Paul Fitch pfitchjr at bellsouth.net
Sat Aug 4 07:11:19 EDT 2007


> Message: 11
> Date: Fri, 3 Aug 2007 21:38:41 -0400 (EDT)
> From: Arthur Flexser <flexser at fiu.edu>
> Subject: [Coco] OT: drive recovery
> To: COCO - Tandy Color Computer List <coco at maltedmedia.com>
> Message-ID: <Pine.SOL.4.21.0708032136360.238-100000 at solix.fiu.edu>
> Content-Type: TEXT/PLAIN; charset=US-ASCII
> 
> Marty comments...
> ---------- Forwarded message ----------
> Date: Fri, 3 Aug 2007 17:29:02 -0700
> From: martygoodman <martygoodman at sbcglobal.net>
> To: Arthur Flexser <flexser at fiu.edu>
> Subject: Re: ever hear of this drive recovery trick?
> 
> It IS odd that no explanation of MECHANISM as to why freezing 
> should do 
> anything good for a stuck drive is provided by the author of 
> this tale, or 
> by the references he alludes to (or perhaps the writer of the 
> tale fails to 
> tell us what his references say on the subject, tho).
> 
> I cannot for the life of me figure how freezing can have any 
> good effect Or 
> why, if it does, it would make data harder to recover later 
> by other means. 
> I don't buy the stuff about "condensation":  The drive is 
> supposed to be 
> VERY hermetically sealed.
> 
> If the drive failes due to a bad controller board, that's 
> something an end 
> user who has some abilty to tinker should be easily able to 
> fix:  Get that 
> EXACT SAME make and model and size and vintage drive, and 
> swap out the 
> controller board.  I've done this on occasion, and on the 
> models I've tried 
> it with it turned out to be rather quick and easy (tho one 
> must have a good 
> set of tools, including often a good set of torx and/or hex 
> drivers, and 
> perhaps of the security sort... all of which I have in stock here.
> 
> But if the problem is a bad motor, that's 'way beyond the 
> scope of even a 
> relatively accomplished tinkerer, for as I understand it 
> "clean rooms" are 
> required when you upen up a drive to the platters, and they 
> may NOT make it 
> easy to pop a platter out and put it in another opened drive. 
>  Never had 
> occasion to try that.
> 
> ---marty
> 
> ************************************
> 
I may be talking out of my A** here, but consider thermodynamics, and the
close tolerances inherent inside a high tech piece of machinery.

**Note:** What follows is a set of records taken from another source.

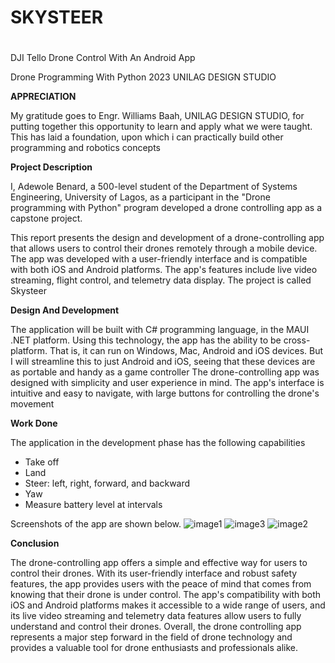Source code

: # <h1>SKYSTEER<h1>
DJI Tello Drone Control With An Android App

Drone Programming With Python 2023
UNILAG DESIGN STUDIO

<b>APPRECIATION</b>
<p>My gratitude goes to Engr. Williams Baah, UNILAG DESIGN STUDIO, for putting together this opportunity to learn and apply what we were taught. This has laid a foundation, upon which i can practically build other programming and robotics concepts</p>

<b>Project Description</b>
<p>I, Adewole Benard, a 500-level student of the Department of Systems Engineering, University of Lagos, as a participant in the "Drone programming with Python" program developed a drone controlling app as a capstone project.</p>
<p>This report presents the design and development of a drone-controlling app that allows users to control their drones remotely through a mobile device. The app was developed with a user-friendly interface and is compatible with both iOS and Android platforms. The app's features include live video streaming, flight control, and telemetry data display. The project is called Skysteer</p>

<b>Design And Development</b>
<p>The application will be built with C# programming language, in the MAUI .NET platform. Using this technology, the app has the ability to be cross-platform. That is, it can run on Windows, Mac, Android and iOS devices. But I will streamline this to just Android and iOS, seeing that these devices are as portable and handy as a game controller
The drone-controlling app was designed with simplicity and user experience in mind. The app's interface is intuitive and easy to navigate, with large buttons for controlling the drone's movement</p>

<b>Work Done</b>
<p>The application in the development phase has the following capabilities </p>
<ul>
  <li>Take off</li>
  <li>Land</li>
  <li>Steer: left, right, forward, and backward</li>
  <li>Yaw</li>
  <li>Measure battery level at intervals</li>
</ul>


Screenshots of the app are shown below.
![image1](https://github.com/user-attachments/assets/9ff6a509-a8bd-4f7f-a31d-2200c038df2a)
![image3](https://github.com/user-attachments/assets/2d9165af-33a1-48ff-aaad-5fc8aa850513)
![image2](https://github.com/user-attachments/assets/bf2a7e1d-48ae-4d4a-887c-484f24f09362)

<b>Conclusion</b>
<p>The drone-controlling app offers a simple and effective way for users to control their drones. With its user-friendly interface and robust safety features, the app provides users with the peace of mind that comes from knowing that their drone is under control. The app's compatibility with both iOS and Android platforms makes it accessible to a wide range of users, and its live video streaming and telemetry data features allow users to fully understand and control their drones. Overall, the drone controlling app represents a major step forward in the field of drone technology and provides a valuable tool for drone enthusiasts and professionals alike.</p>
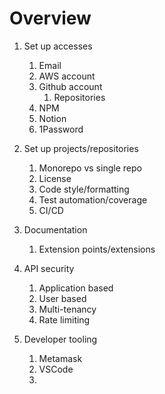 # Overview

1. Set up accesses
    1. Email
    2. AWS account
    3. Github account
        1. Repositories
    4. NPM
    5. Notion
    6. 1Password

1. Set up projects/repositories
    1. Monorepo vs single repo
    2. License
    3. Code style/formatting
    4. Test automation/coverage
    5. CI/CD

1. Documentation
    1. Extension points/extensions

1. API security
    1. Application based
    2. User based
    3. Multi-tenancy
    4. Rate limiting

1. Developer tooling
    1. Metamask
    2. VSCode
    3.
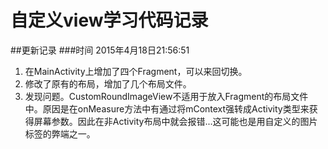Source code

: ﻿
自定义view学习代码记录
======================

##更新记录
###时间 2015年4月18日21:56:51
1. 在MainActivity上增加了四个Fragment，可以来回切换。
2. 修改了原有的布局，增加了几个布局文件。
3. 发现问题。CustomRoundImageView不适用于放入Fragment的布局文件中。原因是在onMeasure方法中有通过将mContext强转成Activity类型来获得屏幕参数。因此在非Activity布局中就会报错...这可能也是用自定义的图片标签的弊端之一。
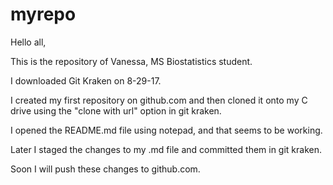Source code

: # myrepo

Hello all,

This is the repository of Vanessa, MS Biostatistics student.

I downloaded Git Kraken on 8-29-17.

I created my first repository on github.com and then cloned it onto my C drive using the "clone with url" option in git kraken.

I opened the README.md file using notepad, and that seems to be working.

Later I staged the changes to my .md file and committed them in git kraken.

Soon I will push these changes to github.com.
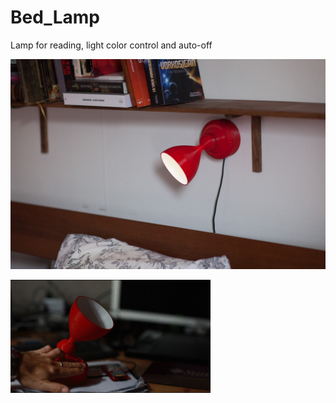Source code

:# Bed_Lamp
Lamp for reading, light color control and auto-off

![alt text](IMG_6782.jpg?w=625)

![alt text](bedLamp.gif?w=625)
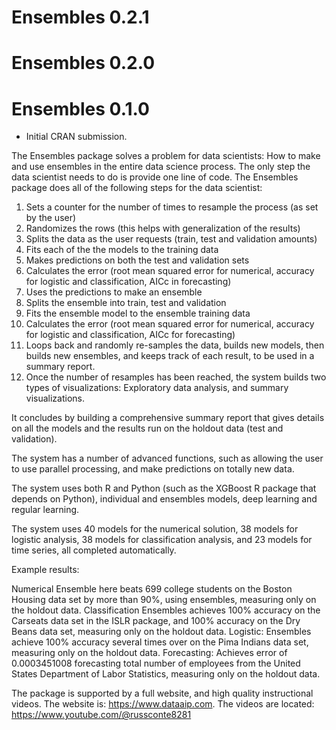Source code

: # Ensembles 0.2.1

# Ensembles 0.2.0

# Ensembles 0.1.0

* Initial CRAN submission.

The Ensembles package solves a problem for data scientists: How to make and use ensembles in the entire data science process. The only step the data scientist needs to do is provide one line of code. The Ensembles package does all of the following steps for the data scientist:

1. Sets a counter for the number of times to resample the process (as set by the user)
2. Randomizes the rows (this helps with generalization of the results)
3. Splits the data as the user requests (train, test and validation amounts)
4. Fits each of the the models to the training data
5. Makes predictions on both the test and validation sets
6. Calculates the error (root mean squared error for numerical, accuracy for logistic and classification, AICc in forecasting)
7. Uses the predictions to make an ensemble
8. Splits the ensemble into train, test and validation
9. Fits the ensemble model to the ensemble training data
10. Calculates the error (root mean squared error for numerical, accuracy for logistic and classification, AICc for forecasting)
11. Loops back and randomly re-samples the data, builds new models, then builds new ensembles, and keeps track of each result, to be used in a summary report.
12. Once the number of resamples has been reached, the system builds two types of visualizations: Exploratory data analysis, and summary visualizations.

It concludes by building a comprehensive summary report that gives details on all the models and the results run on the holdout data (test and validation).

The system has a number of advanced functions, such as allowing the user to use parallel processing, and make predictions on totally new data.

The system uses both R and Python (such as the XGBoost R package that depends on Python), individual and ensembles models, deep learning and regular learning.

The system uses 40 models for the numerical solution, 38 models for logistic analysis, 38 models for classification analysis, and 23 models for time series, all completed automatically.

Example results:

Numerical Ensemble here beats 699 college students on the Boston Housing data set by more than 90%, using ensembles, measuring only on the holdout data.
Classification Ensembles achieves 100% accuracy on the Carseats data set in the ISLR package, and 100% accuracy on the Dry Beans data set, measuring only on the holdout data.
Logistic: Ensembles achieve 100% accuracy several times over on the Pima Indians data set, measuring only on the holdout data.
Forecasting: Achieves error of 0.0003451008 forecasting total number of employees from the United States Department of Labor Statistics, measuring only on the holdout data.

The package is supported by a full website, and high quality instructional videos. The website is: https://www.dataaip.com. The videos are located: https://www.youtube.com/@russconte8281
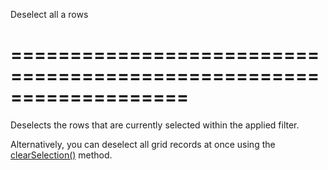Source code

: <!--**
/*-------------------------------------------
    Auto-generated file. Do not modify.
-------------------------------------------

**-->
<!--d-->
Deselect all a rows
<!--/d-->
===================================================================
===================================================================

<!--shortDescription-->
Deselects the rows that are currently selected within the applied filter.
<!--/shortDescription-->

<!--fullDescription-->
Alternatively, you can deselect all grid records at once using the [clearSelection()](/Documentation/ApiReference/UI_Widgets/dxDataGrid/Methods/#clearSelection) method.
<!--/fullDescription-->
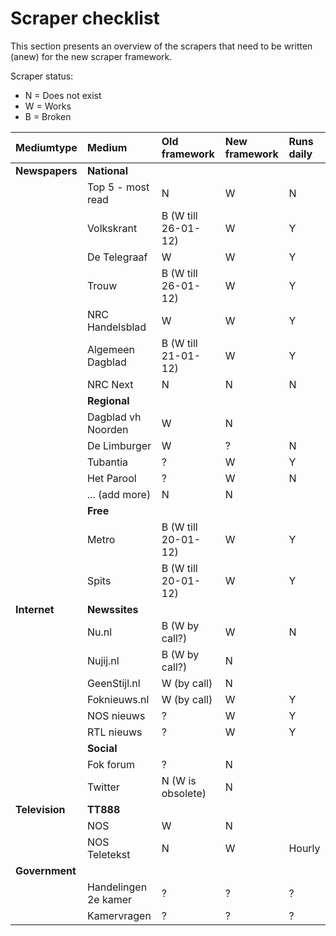 # Scraper checklist #

This section presents an overview of the scrapers that need to be written (anew) for the new scraper framework.

Scraper status:
  * N = Does not exist
  * W = Works
  * B = Broken

| **Mediumtype**| **Medium** | **Old framework** | **New framework** | **Runs daily** |
|:--------------|:-----------|:------------------|:------------------|:---------------|
| **Newspapers** |  **National** |  |  |  |
|  | Top 5 - most read | N | W | N |
|  | Volkskrant | B (W till 26-01-12)| W | Y |
|  | De Telegraaf | W | W | Y |
|  | Trouw | B (W till 26-01-12) | W | Y |
|  | NRC Handelsblad | W | W | Y |
|  | Algemeen Dagblad | B (W till 21-01-12)| W | Y |
|  | NRC Next | N | N | N |
|  | **Regional**  |  |  |  |
|  | Dagblad vh Noorden | W |N |  |
|  | De Limburger | W | ? | N |
|  | Tubantia | ? | W | Y |
|  | Het Parool | ? | W | N |
|  | ... (add more) | N |N |  |
|  | **Free**  |  |  |  |
|  | Metro | B (W till 20-01-12) |W | Y |
|  | Spits | B (W till 20-01-12)| W | Y |
| **Internet** | **Newssites**  |  |  |  |
|  | Nu.nl | B (W by call?) | W | N |
|  | Nujij.nl | B (W by call?)| N |  |
|  | GeenStijl.nl | W (by call) | N |  |
|  | Foknieuws.nl | W (by call) | W | Y |
|  | NOS nieuws | ? | W | Y |
|  | RTL nieuws | ? | W | Y |
|  | **Social**  |  |  |  |
|  | Fok forum | ? | N |  |
|  | Twitter | N (W is obsolete) | N |  |
| **Television** | **TT888** |  |  |  |
|  | NOS | W | N |  |
|  | NOS Teletekst | N | W | Hourly |
| **Government** |  |  |  |  |
|  | Handelingen 2e kamer | ? | ? | ? |
|  | Kamervragen | ? | ? | ? |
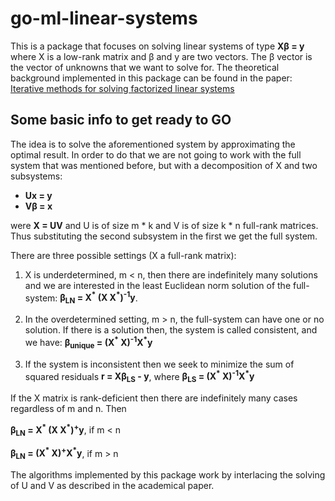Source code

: # go-ml-linear-systems

This is a package that focuses on solving linear systems of type **Xβ = y** where X is a
low-rank matrix and β and y are two vectors. The β vector is the vector of unknowns
that we want to solve for. The theoretical background implemented in this package can be found 
in the paper: [Iterative methods for solving factorized linear systems
](https://arxiv.org/abs/1701.07453v4)
 
 ## Some basic info to get ready to GO
 
 The idea is to solve the aforementioned system by approximating the optimal result.
 In order to do that we are not going to work with the full system that was mentioned before,
 but with a decomposition of X and two subsystems:
 - **Ux = y**
 - **Vβ = x**
 
 were **X = UV** and U is of size m * k and V is of size k * n full-rank matrices. Thus substituting the second subsystem in the first we get the 
 full system.
 
 There are three possible settings (X a full-rank matrix):
 
 1. X is underdetermined, m < n, then there are indefinitely many solutions and 
 we are interested in the least Euclidean norm solution of the full-system:
 **β<sub>LN</sub> = X<sup>\*</sup> (X X<sup>\*</sup>)<sup>-1</sup>y**.
 
 2. In the overdetermined setting, m > n, the full-system can have one or no solution.
 If there is a solution then, the system is called consistent, and we have:
 **β<sub>unique</sub> = (X<sup>\*</sup> X)<sup>-1</sup>X<sup>\*</sup>y**
 
 3. If the system is inconsistent then we seek to minimize the sum of squared residuals
 **r = Xβ<sub>LS</sub> - y**, where **β<sub>LS</sub> = (X<sup>\*</sup> X)<sup>-1</sup>X<sup>\*</sup>y**
 
 If the X matrix is rank-deficient then there are indefinitely many cases regardless of 
 m and n. Then
 
 **β<sub>LN</sub> = X<sup>\*</sup> (X X<sup>\*</sup>)<sup>+</sup>y**, if m < n
 
 **β<sub>LN</sub> = (X<sup>\*</sup> X)<sup>+</sup>X<sup>\*</sup>y**, if m > n
 
 The algorithms implemented by this package work by interlacing the solving of U and V as described
 in the academical paper.
 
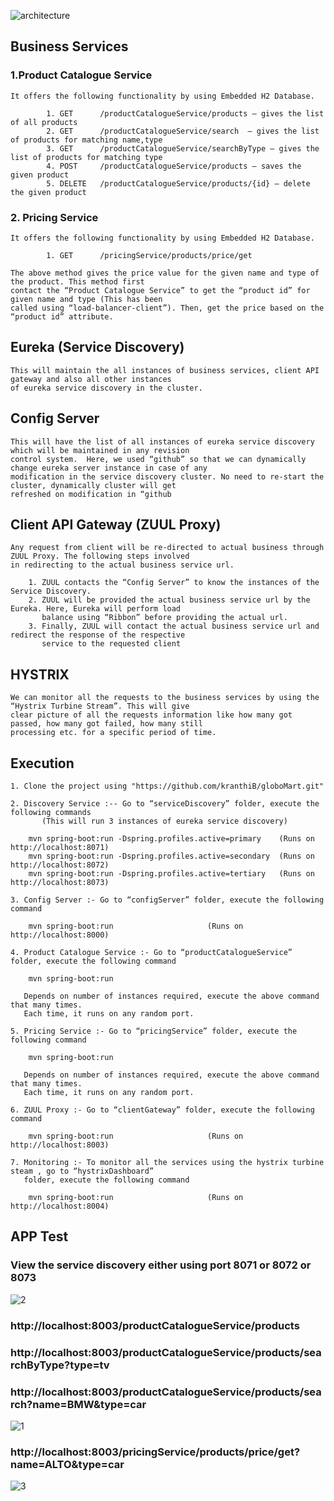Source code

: 
![architecture](https://cloud.githubusercontent.com/assets/20100300/16337672/e80b2d7c-39dc-11e6-8918-b5b1df9499d9.JPG)

## Business Services
### 1.Product Catalogue Service

	It offers the following functionality by using Embedded H2 Database.
    
        	1. GET  	/productCatalogueService/products – gives the list of all products
            2. GET 	 	/productCatalogueService/search  – gives the list of products for matching name,type
            3. GET 	 	/productCatalogueService/searchByType – gives the list of products for matching type
            4. POST  	/productCatalogueService/products – saves the given product
            5. DELETE 	/productCatalogueService/products/{id} – delete the given product

### 2. Pricing Service

	It offers the following functionality by using Embedded H2 Database.
    
    		1. GET  	/pricingService/products/price/get
            
    The above method gives the price value for the given name and type of the product. This method first
    contact the “Product Catalogue Service” to get the “product id” for given name and type (This has been
    called using “load-balancer-client”). Then, get the price based on the “product id” attribute.
    
## Eureka (Service Discovery)
	This will maintain the all instances of business services, client API gateway and also all other instances
	of eureka service discovery in the cluster.
	
## Config Server
	This will have the list of all instances of eureka service discovery which will be maintained in any revision
	control system.  Here, we used “github” so that we can dynamically change eureka server instance in case of any
	modification in the service discovery cluster. No need to re-start the cluster, dynamically cluster will get 
	refreshed on modification in “github
	
## Client API Gateway (ZUUL Proxy)
	Any request from client will be re-directed to actual business through ZUUL Proxy. The following steps involved
	in redirecting to the actual business service url.
			
		1. ZUUL contacts the “Config Server” to know the instances of the Service Discovery.
		2. ZUUL will be provided the actual business service url by the Eureka. Here, Eureka will perform load 
		   balance using “Ribbon” before providing the actual url.
		3. Finally, ZUUL will contact the actual business service url and redirect the response of the respective 
		   service to the requested client

## HYSTRIX
	We can monitor all the requests to the business services by using the “Hystrix Turbine Stream”. This will give
	clear picture of all the requests information like how many got passed, how many got failed, how many still 
	processing etc. for a specific period of time.
	
## Execution
	1. Clone the project using "https://github.com/kranthiB/globoMart.git"
	
	2. Discovery Service :-- Go to “serviceDiscovery” folder, execute the following commands
           (This will run 3 instances of eureka service discovery)

		mvn spring-boot:run -Dspring.profiles.active=primary 	(Runs on http://localhost:8071)
		mvn spring-boot:run -Dspring.profiles.active=secondary 	(Runs on http://localhost:8072)
		mvn spring-boot:run -Dspring.profiles.active=tertiary 	(Runs on http://localhost:8073)

	3. Config Server :- Go to “configServer” folder, execute the following command
	
		mvn spring-boot:run 					(Runs on http://localhost:8000)

	4. Product Catalogue Service :- Go to “productCatalogueService” folder, execute the following command
	
		mvn spring-boot:run

	   Depends on number of instances required, execute the above command that many times.
	   Each time, it runs on any random port.
	   
	5. Pricing Service :- Go to “pricingService” folder, execute the following command
	
		mvn spring-boot:run

	   Depends on number of instances required, execute the above command that many times.
	   Each time, it runs on any random port.
	   
	6. ZUUL Proxy :- Go to “clientGateway” folder, execute the following command
	
		mvn spring-boot:run 					(Runs on http://localhost:8003)

	7. Monitoring :- To monitor all the services using the hystrix turbine steam , go to “hystrixDashboard” 
	   folder, execute the following command

		mvn spring-boot:run 					(Runs on http://localhost:8004)
		
## APP Test

### View the service discovery either using port 8071 or 8072 or 8073

![2](https://cloud.githubusercontent.com/assets/20100300/16338562/2bd9d7a0-39e3-11e6-9481-8747f60c3ae1.png)

### http://localhost:8003/productCatalogueService/products
### http://localhost:8003/productCatalogueService/products/searchByType?type=tv
### http://localhost:8003/productCatalogueService/products/search?name=BMW&type=car
![1](https://cloud.githubusercontent.com/assets/20100300/16338558/273ebc4c-39e3-11e6-9a20-aed50acb9736.png)
### http://localhost:8003/pricingService/products/price/get?name=ALTO&type=car
![3](https://cloud.githubusercontent.com/assets/20100300/16338566/30a42132-39e3-11e6-95c0-71e89222ae4a.png)






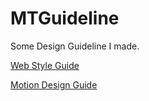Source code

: # MTGuideline
Some Design Guideline I made.

[Web Style Guide](http://www.martinrgb.com/MTGuideline/)

[Motion Design Guide](https://github.com/MartinRGB/MTGuideline/wiki)
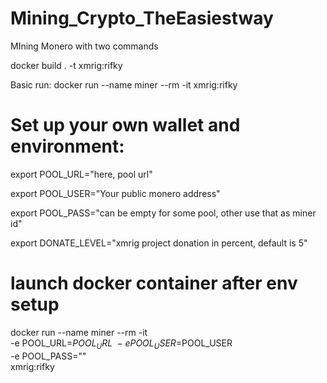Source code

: # Mining_Crypto_TheEasiestway
MIning Monero with two commands

docker build . -t xmrig:rifky

Basic run:
docker run --name miner --rm -it xmrig:rifky


# Set up your own wallet and environment:

export POOL_URL="here, pool url"

export POOL_USER="Your public monero address"

export POOL_PASS="can be empty for some pool, other use that as miner id"

export DONATE_LEVEL="xmrig project donation in percent, default is 5"

# launch docker container after env setup
docker run --name miner --rm -it \
-e POOL_URL=$POOL_URL \
-e POOL_USER=$POOL_USER \
-e POOL_PASS="" \
xmrig:rifky
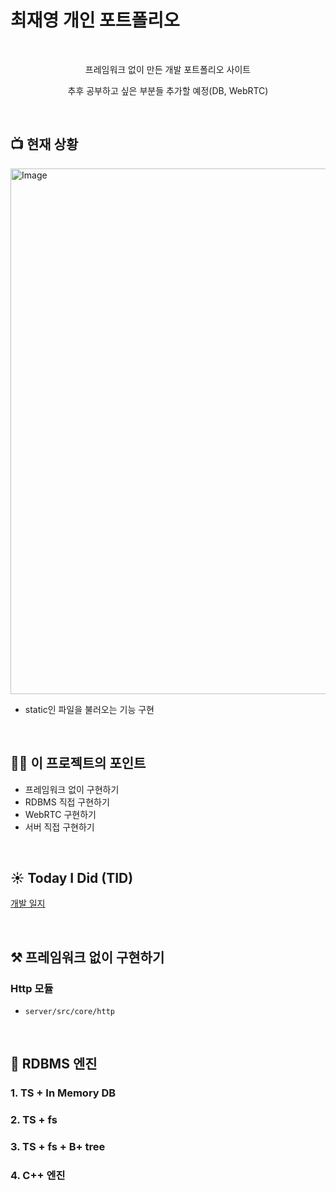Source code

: # 최재영 개인 포트폴리오

<div align="center">

<br>

프레임워크 없이 만든 개발 포트폴리오 사이트

추후 공부하고 싶은 부분들 추가할 예정(DB, WebRTC)

</br>

</div>

## 📺 현재 상황

<img width="841" alt="Image" src="https://github.com/user-attachments/assets/f6df158c-db6c-4e52-a3a2-cd7f30f1092d" />

- static인 파일을 불러오는 기능 구현

<br>

## 🏃‍♂️ 이 프로젝트의 포인트

- 프레임워크 없이 구현하기
- RDBMS 직접 구현하기
- WebRTC 구현하기
- 서버 직접 구현하기

<br>


## ☀️ Today I Did (TID)

[개발 일지](docs/TID/README.md)

<br>

## ⚒️ 프레임워크 없이 구현하기
### Http 모듈
- `server/src/core/http`

<br>


## 📀 RDBMS 엔진
### 1. TS + In Memory DB

### 2. TS + fs

### 3. TS + fs + B+ tree

### 4. C++ 엔진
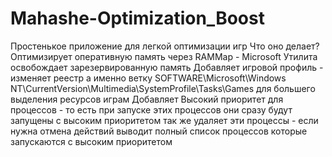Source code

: # Mahashe-Optimization_Boost
Простенькое приложение для легкой оптимизации игр
Что оно делает?
Оптимизирует оперативную память через RAMMap - Microsoft Утилита освобождает зарезервированную память
Добавляет игровой профиль - изменяет реестр а именно ветку SOFTWARE\Microsoft\Windows NT\CurrentVersion\Multimedia\SystemProfile\Tasks\Games для большего выделения ресурсов играм
Добавляет Высокий приоритет для процессов - то есть при запуске этих процессов они сразу будут запущены с высоким приоритетом
так же удаляет эти процессы - если нужна отмена действий
выводит полный список процессов которые запускаются с высоким приоритетом
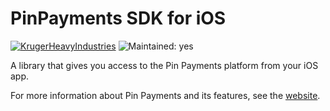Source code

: # PinPayments SDK for iOS

[![KrugerHeavyIndustries](https://circleci.com/gh/KrugerHeavyIndustries/pinpayments-ios-sdk.svg?style=svg)](https://circleci.com/gh/KrugerHeavyIndustries/pinpayments-ios-sdk)
![Maintained: yes](https://img.shields.io/badge/maintained-yes-brightgreen.svg)

A library that gives you access to the Pin Payments platform from your iOS app.

For more information about Pin Payments and its features, see the [website](https://www.pinpayments.com).
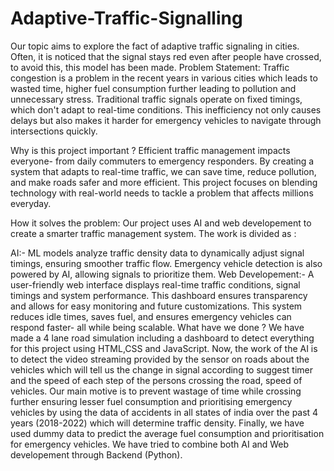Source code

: # Adaptive-Traffic-Signalling
Our topic aims to explore the fact of adaptive traffic signaling in cities. Often, it is noticed that the signal stays red even after people have crossed, to avoid this, this model has been made.
Problem Statement:
Traffic congestion is a problem in the recent years in various cities which leads to wasted time, higher fuel consumption further leading to pollution and unnecessary stress. Traditional traffic signals operate on fixed timings, which don't adapt to real-time conditions. This inefficiency not only causes delays but also makes it harder for emergency vehicles to navigate through intersections quickly.

Why is this project important ?
Efficient traffic management impacts everyone- from daily commuters to emergency responders. By creating a system that adapts to real-time traffic, we can save time, reduce pollution, and make roads safer and more efficient. This project focuses on blending technology with real-world needs to tackle a problem that affects millions everyday.

How it solves the problem:
Our project uses AI and web developement to create a smarter traffic management system. The work is divided as :

AI:- ML models analyze traffic density data to dynamically adjust signal timings, ensuring smoother traffic flow. Emergency vehicle detection is also powered by AI, allowing signals to prioritize them.
Web Developement:- A user-friendly web interface displays real-time traffic conditions, signal timings and system performance. This dashboard ensures transparency and allows for easy monitoring and future customizations. This system reduces idle times, saves fuel, and ensures emergency vehicles can respond faster- all while being scalable.
What have we done ?
We have made a 4 lane road simulation including a dashboard to detect everything for this project using HTML,CSS and JavaScript. Now, the work of the AI is to detect the video streaming provided by the sensor on roads about the vehicles which will tell us the change in signal according to suggest timer and the speed of each step of the persons crossing the road, speed of vehicles. Our main motive is to prevent wastage of time while crossing further ensuring lesser fuel consumption and prioritising emergency vehicles by using the data of accidents in all states of india over the past 4 years (2018-2022) which will determine traffic density. Finally, we have used dummy data to predict the average fuel consumption and prioritisation for emergency vehicles. We have tried to combine both AI and Web developement through Backend (Python).
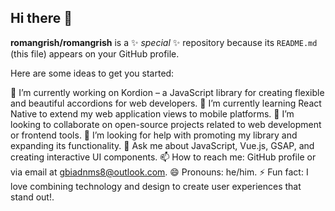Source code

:## Hi there 👋

**romangrish/romangrish** is a ✨ _special_ ✨ repository because its `README.md` (this file) appears on your GitHub profile.

Here are some ideas to get you started:

🔭 I’m currently working on Kordion – a JavaScript library for creating flexible and beautiful accordions for web developers.
🌱 I’m currently learning React Native to extend my web application views to mobile platforms.
👯 I’m looking to collaborate on open-source projects related to web development or frontend tools.
🤔 I’m looking for help with promoting my library and expanding its functionality.
💬 Ask me about JavaScript, Vue.js, GSAP, and creating interactive UI components.
📫 How to reach me: GitHub profile or via email at gbiadnms8@outlook.com.
😄 Pronouns: he/him.
⚡ Fun fact: I love combining technology and design to create user experiences that stand out!.

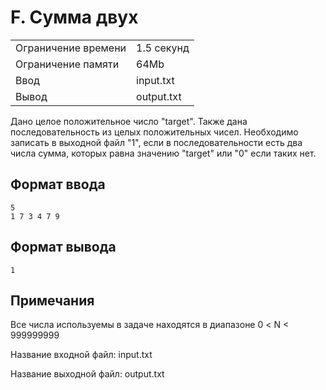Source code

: # F. Сумма двух

|                     |            |
|---------------------|------------|
| Ограничение времени | 1.5 секунд |
| Ограничение памяти  | 64Mb       |
| Ввод                | input.txt  |
| Вывод               | output.txt |

Дано целое положительное число "target". Также дана последовательность из целых положительных чисел. Необходимо записать в выходной файл "1", если в последовательности есть два числа сумма, которых равна значению "target" или "0" если таких нет.

## Формат ввода
    5
    1 7 3 4 7 9

## Формат вывода
    1

## Примечания

Все числа используемы в задаче находятся в диапазоне 0 < N < 999999999

Название входной файл: input.txt

Название выходной файл: output.txt
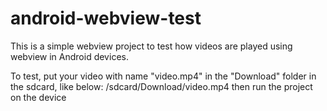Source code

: # android-webview-test

This is a simple webview project to test how videos are played using webview in Android devices.

To test, put your video with name "video.mp4" in the "Download" folder in the sdcard, like below:
/sdcard/Download/video.mp4
then run the project on the device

The distances involved are milimeters and microns.  Freezing the drive cools
all the metal parts down to 30+ degrees F.  Now anyone who has taken an old
furnace thermostate apart will notice that the copper coil can grow several
inches when heated sufficiently.  And as every guy learns at an early age,
"shrinkage" can occure under cold tempertures<g>.  I suspect that cooling
the drive actually changes the distances between moving parts within the
drive by a significant amount.  Perhaps enough to "unstick" it.